On 6th October 1973, Ted Simon left London on a 500cc Triumph to ride the world. Five years and 64,000 miles later he had amassed the material for the most famous overland book in the English language. ‘Jupiter’s Travels’ became a best seller and is still in print along with many of Ted’s other books on a wide-range of subjects from Grand-Prix racing to people power.

Looking back over the forty years since his wheels started turning, Ted remembers thinking people mad when they asked “… why are you doing this?” It was self-evident he says; “I was going to see the world. It was curiosity, there was no spiritual dimension to the original purpose of my journey and yet that became the most valuable aspect. So now I do try to persuade people to travel for self-discovery.”

At the age of 69, Ted borrowed a bike (having donated his Triumph to the Coventry Transport Museum) and retraced his wheel-tracks to see if he could find some of the people and places from his first RTW journey. Some individuals were still there and remembered him, some places were still there but much changed as you can read in ‘Dreaming of Jupiter’. Ted says “People’s connection with the world has been lost. I wonder if the plethora of images that comes from the internet relegates people’s understanding of the world to some alien reality – there’s no engagement, just distraction. Population explosion and communication mean people are no longer able to find satisfaction in what they have.”

Ted’s perspective on geo-political change reaches further back than 1973 however. A refugee from Hitler’s Germany, he has spent much of his adult life based in one or other of the two proto-revolutionary societies: France and the USA. Of France he says “There’s still a lot of space and I love the ambience and the people. They know the importance of lunch and of having children at the table. They understand the importance of keeping their culture alive.” Of his adopted homeland he says “America’s remoteness, size and vast natural resources give the Americans a sense of having achieved greatness through intrinsic virtue, but it’s mostly been through plundering other people’s wealth.”

What might appear to be an uncomfortable admixture of both conservative and radical views is perhaps better seen as the expression of a deep-seated rationality and humanity that transcends current geo-politics.

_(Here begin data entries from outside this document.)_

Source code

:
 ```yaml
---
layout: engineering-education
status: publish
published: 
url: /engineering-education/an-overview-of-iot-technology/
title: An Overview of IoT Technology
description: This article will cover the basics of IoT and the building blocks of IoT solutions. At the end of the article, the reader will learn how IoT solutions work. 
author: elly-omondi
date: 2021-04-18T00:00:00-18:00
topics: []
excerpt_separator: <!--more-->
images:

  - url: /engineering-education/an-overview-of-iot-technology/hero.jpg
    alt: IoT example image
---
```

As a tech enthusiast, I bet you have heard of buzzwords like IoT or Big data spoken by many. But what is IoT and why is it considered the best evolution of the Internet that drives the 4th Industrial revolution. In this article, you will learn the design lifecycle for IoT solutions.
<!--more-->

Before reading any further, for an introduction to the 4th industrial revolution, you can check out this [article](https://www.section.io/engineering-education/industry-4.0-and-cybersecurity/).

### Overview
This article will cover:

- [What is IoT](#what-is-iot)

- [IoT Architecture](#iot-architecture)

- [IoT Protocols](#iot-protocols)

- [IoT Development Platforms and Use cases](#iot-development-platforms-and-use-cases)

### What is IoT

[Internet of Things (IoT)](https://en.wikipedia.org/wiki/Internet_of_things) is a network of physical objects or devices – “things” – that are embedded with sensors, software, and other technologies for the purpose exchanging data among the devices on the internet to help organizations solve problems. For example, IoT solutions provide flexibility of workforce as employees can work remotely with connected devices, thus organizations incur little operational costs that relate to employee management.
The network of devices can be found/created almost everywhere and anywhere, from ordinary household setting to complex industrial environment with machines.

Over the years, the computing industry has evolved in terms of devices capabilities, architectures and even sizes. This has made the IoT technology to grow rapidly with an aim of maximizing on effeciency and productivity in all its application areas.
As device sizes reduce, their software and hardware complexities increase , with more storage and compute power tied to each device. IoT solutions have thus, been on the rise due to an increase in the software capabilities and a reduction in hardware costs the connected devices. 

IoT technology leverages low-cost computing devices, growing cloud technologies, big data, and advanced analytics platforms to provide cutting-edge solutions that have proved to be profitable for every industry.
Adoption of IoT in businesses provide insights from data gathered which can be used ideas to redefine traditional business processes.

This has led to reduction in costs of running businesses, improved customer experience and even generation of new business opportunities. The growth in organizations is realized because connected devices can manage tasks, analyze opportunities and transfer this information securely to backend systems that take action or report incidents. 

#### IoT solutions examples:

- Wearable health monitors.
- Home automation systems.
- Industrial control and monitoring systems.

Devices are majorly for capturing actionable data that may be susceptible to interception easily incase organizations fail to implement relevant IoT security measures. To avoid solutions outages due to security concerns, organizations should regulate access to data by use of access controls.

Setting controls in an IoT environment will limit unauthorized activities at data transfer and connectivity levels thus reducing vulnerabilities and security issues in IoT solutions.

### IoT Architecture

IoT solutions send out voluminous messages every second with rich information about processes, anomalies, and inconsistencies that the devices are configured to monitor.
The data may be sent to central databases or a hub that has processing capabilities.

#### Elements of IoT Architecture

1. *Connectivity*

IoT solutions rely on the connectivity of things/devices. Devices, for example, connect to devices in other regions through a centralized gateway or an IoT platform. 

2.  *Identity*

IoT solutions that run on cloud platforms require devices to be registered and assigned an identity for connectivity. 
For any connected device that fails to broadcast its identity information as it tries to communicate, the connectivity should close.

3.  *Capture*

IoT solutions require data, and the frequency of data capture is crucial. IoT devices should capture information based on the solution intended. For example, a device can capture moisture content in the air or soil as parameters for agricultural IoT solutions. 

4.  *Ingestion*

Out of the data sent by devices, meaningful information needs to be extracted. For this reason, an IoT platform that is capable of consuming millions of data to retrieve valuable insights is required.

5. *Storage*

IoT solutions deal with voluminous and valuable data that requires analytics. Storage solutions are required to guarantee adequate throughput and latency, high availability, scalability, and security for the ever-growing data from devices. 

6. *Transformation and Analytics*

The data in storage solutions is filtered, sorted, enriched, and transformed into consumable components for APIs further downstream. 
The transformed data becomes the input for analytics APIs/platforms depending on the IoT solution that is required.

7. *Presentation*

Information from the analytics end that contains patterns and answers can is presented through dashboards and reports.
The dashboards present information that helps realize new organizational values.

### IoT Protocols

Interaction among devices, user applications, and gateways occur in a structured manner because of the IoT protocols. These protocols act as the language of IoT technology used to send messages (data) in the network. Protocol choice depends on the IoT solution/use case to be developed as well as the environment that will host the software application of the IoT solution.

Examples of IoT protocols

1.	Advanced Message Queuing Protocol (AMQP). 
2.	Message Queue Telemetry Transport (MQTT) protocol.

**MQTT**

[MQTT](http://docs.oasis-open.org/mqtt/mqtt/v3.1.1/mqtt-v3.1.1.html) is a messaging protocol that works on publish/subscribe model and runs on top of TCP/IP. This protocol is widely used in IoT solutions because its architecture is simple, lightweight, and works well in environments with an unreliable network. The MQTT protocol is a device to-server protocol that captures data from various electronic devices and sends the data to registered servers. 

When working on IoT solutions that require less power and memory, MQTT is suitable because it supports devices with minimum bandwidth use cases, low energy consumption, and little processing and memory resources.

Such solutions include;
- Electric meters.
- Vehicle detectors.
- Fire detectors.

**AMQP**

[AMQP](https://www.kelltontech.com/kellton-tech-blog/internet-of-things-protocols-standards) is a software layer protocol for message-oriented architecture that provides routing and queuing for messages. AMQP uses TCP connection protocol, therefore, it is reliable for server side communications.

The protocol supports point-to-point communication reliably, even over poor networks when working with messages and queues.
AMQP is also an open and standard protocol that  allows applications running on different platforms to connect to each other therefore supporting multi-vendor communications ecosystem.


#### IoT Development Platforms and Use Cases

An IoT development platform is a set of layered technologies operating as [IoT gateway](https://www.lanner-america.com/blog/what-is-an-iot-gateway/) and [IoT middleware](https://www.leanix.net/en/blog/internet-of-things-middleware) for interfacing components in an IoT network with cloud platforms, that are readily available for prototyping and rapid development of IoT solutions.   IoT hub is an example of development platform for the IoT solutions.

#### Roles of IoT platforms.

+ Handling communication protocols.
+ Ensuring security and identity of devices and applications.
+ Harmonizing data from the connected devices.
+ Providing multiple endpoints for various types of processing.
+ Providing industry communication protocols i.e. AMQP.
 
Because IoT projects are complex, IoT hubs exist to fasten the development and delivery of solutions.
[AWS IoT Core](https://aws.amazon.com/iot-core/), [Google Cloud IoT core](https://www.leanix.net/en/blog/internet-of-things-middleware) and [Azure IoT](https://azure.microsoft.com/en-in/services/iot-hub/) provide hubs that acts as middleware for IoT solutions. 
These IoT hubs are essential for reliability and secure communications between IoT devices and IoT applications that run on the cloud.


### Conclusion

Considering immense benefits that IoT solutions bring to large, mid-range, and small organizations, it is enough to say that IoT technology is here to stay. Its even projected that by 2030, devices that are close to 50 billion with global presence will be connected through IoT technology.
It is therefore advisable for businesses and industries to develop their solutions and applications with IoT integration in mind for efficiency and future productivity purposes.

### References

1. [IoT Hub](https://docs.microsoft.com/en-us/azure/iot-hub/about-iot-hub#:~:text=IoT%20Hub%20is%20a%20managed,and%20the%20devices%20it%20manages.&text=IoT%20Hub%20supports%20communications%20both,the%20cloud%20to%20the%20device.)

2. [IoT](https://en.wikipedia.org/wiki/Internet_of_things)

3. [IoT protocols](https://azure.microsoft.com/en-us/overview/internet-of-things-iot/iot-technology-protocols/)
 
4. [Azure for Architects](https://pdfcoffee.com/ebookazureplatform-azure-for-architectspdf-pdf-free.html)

Asked what advice he would give the world at large, Ted gets straight to the crux: “Stop using religion as an excuse for violence.”

More recently, this theme of connecting with the past through an honest, open style of writing resulted in ‘Rolling Through the Isles’, Ted’s account of ten weeks riding around Britain in 2010, revisiting places he has known. “The book was just an excuse to reminisce and give voice to some of my prejudices and thoughts” he says but, as with his other works, what you will find between the covers is a genuine interest in people and change, told with an authentic love for story-telling.

With the help of friends in the overlanding community, the Ted Simon Foundation was established in 2011 to help adventure travellers share their experiences with the world, through writing, filming, etc. But for Ted the future seems far from certain “People don’t understand about stories: perhaps they don’t read anymore, or they get swamped by rubbish. Facebook is ruining everything. It’s a struggle, even with some of the promising new writers the Foundation works with.”

Ted says he has no new major projects in mind other than enjoying visiting people and using the bike as much as possible – when not tending his garden in rural California, where he’s lived for much of the last 30 years “I’m not much of a gardener…” he says, “… but I enjoy the work”.